Il y avait des musiciens qui venaient un peu par hasard, croyant à une jam habituelle (organisée une fois par mois) et qui finalement jouaient le jeu. Je m'étais donné du mal à arranger moi-même de manière claire et pratique les musiques de Radiohead avec des jeux de partitions transposées pour tous les instruments. Les musiciens qui ne connaissaient pas Radiohead ont eu quelques difficultés et cela a pu ressembler de temps en temps à un workshop, mais parfois de très bons musiciens débarquaient en connaissant sur le bout des doigts Radiohead, cela m'a beaucoup excité d'organiser ça, lors de l'avant-dernière jam, c'était plein et je n'avais plus rien à faire, des groupes de jeunes jazzmen déjà constitués venaient jouer leur propres arrangements, quel pied cela a été d'en être le témoin et de me dire qu'il était possible avec des jazzmen de jouer la musique de Radiohead comme on le fait avec des standards, d'une manière naturelle! C'est une question de temps et de génération.
La jam s'est arrêtée à la fin de la saison car le lieu changeait de direction et cela ne semblait pas intéresser la nouvelle équipe, c'est bien dommage, tout ce travail pour rien ! Enfin presque, je sais maintenant que c'est possible. Faute de temps et d'énergie, je n'ai pas cherché un nouveau lieu pour accueillir cette jam inhabituelle, j'espère que quelqu'un reprendra le flambeau un jour…
LF : Je pense que cette musique te permet de rencontrer très certainement un nouveau public mais selon toi, apporte-t-elle aussi une ouverture sur le jazz à ce même auditoire ?
SP : OUI ! Véritablement, je ne pensais pas à ce point, on a fait quelques belles salles et festivals ces dernières années avec ce projet. Une partie du public vient pour le répertoire de Radiohead, mais j'ai souvent des témoignages de personnes me disant que cela leur a donné envie d'écouter du jazz.
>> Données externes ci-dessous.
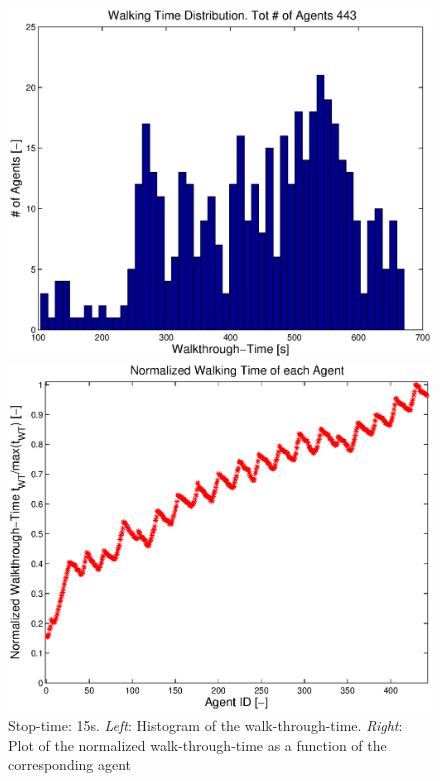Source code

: \documentclass[11pt]{article}
\begin{document}
\begin{figure}[h]
 	\begin{minipage}{0.48\textwidth}
		\includegraphics[width = \textwidth]{Images/RESULTS03_Stop15/WalkingTimeHist.eps}
 	 \end{minipage}
  	\hfill
  	\begin{minipage}{0.48\textwidth}
   		 \includegraphics[width = \textwidth]{Images/RESULTS03_Stop15/NormalizedWalkingTimePlot.eps}
  	\end{minipage}
  	\caption{Stop-time: 15s. \emph{Left}: Histogram of the walk-through-time. \emph{Right}: Plot of the normalized walk-through-time as a function of the corresponding agent}
  	\label{img:stopTime15WTT}
\end{figure}
\end{document}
On parle souvent de sortir le jazz des musiques actuelles comme on l'a fait il y a quelques années avec la musique contemporaine et la musique dite "classique". Je pense que cela serait une erreur, le jazz à sa place dans les SMAC [Scènes de Musiques Actuelles] aux côtés de la chansons, du rock et des musiques électro, il inspire et se nourrit des autres musiques, je veux continuer à jouer du jazz dans des salles où ça sent la sueur et la bière ! Elle doit rester populaire, au contact des jeunes générations si l'on veut que cette musique soit encore une musique vivante…
LF : Tu as fait le choix de prendre comme instrument à vent un saxophoniste soprano, est-ce pour des raisons de tessiture ou simplement un choix de musicien ?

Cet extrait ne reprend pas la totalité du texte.